At that stage, a lot of my ambitions were still private. I cared about language, business, and a larger life, but most of it still felt abstract. John made those ideas feel inhabited.
A Glimpse of Another Adulthood
What stayed with me was the kind of adulthood he represented. Experienced, calm, funny, a little cranky in a way that made him more entertaining, and completely free of self-advertisement.
He once told me:
"You have an old soul."
It was a small line, almost casual, but it stayed because it came from someone whose standards I respected.
John also widened my sense of what life could look like later on. He made Global Perspective feel real.
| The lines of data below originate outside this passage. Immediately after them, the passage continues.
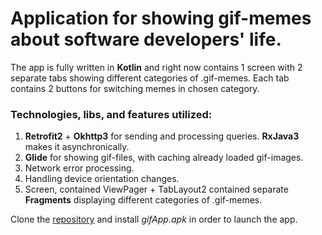 # Application for showing gif-memes about software developers' life.
The app is fully written in **Kotlin** and right now contains 1 screen with 2 separate tabs showing different categories of .gif-memes. Each tab contains 2 buttons for switching memes in chosen category.

### Technologies, libs, and features utilized:
1. **Retrofit2** + **Okhttp3** for sending and processing queries. **RxJava3** makes it asynchronically.
2. **Glide** for showing gif-files, with caching already loaded gif-images.
3. Network error processing.
4. Handling device orientation changes.
5. Screen, contained ViewPager + TabLayout2 contained separate **Fragments** displaying different categories of .gif-memes.

Clone the [repository](https://github.com/Mishabuzov/GifApp) and install *gifApp.apk* in order to launch the app.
So did Language Learning. Seeing a real polyglot up close changed the whole subject for me. It made English feel less like a school skill and more like part of a larger life.
Nights in Hanoi
Most of the friendship lived in bars, drinks, music, and long talk. We spent time at Moose and Roo and other places around Hanoi, drifting between banking, Ireland, Japan, culture, and whatever else the night opened.
He introduced me to Elvis Presley, and that did not stay a casual recommendation. Elvis became a real part of my listening life afterward. The same goes for "Kitty" by The Pogues, which still brings that period back with almost no effort.
That is the shape John has in my memory: conversation, atmosphere, and a wider horizon entering my life in a very ordinary setting.